> [TASK ITEM] What is the number of lines in the data that hold the string "textElement"? Reply with that number only.

> [DATA FOR REVIEW]
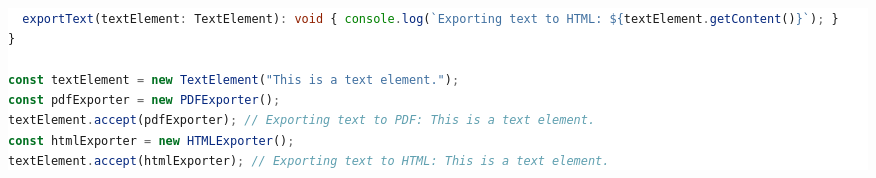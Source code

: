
 ```ts
  exportText(textElement: TextElement): void { console.log(`Exporting text to HTML: ${textElement.getContent()}`); }
}

const textElement = new TextElement("This is a text element.");
const pdfExporter = new PDFExporter();
textElement.accept(pdfExporter); // Exporting text to PDF: This is a text element.
const htmlExporter = new HTMLExporter();
textElement.accept(htmlExporter); // Exporting text to HTML: This is a text element.
```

> [TASK OUTPUT] 4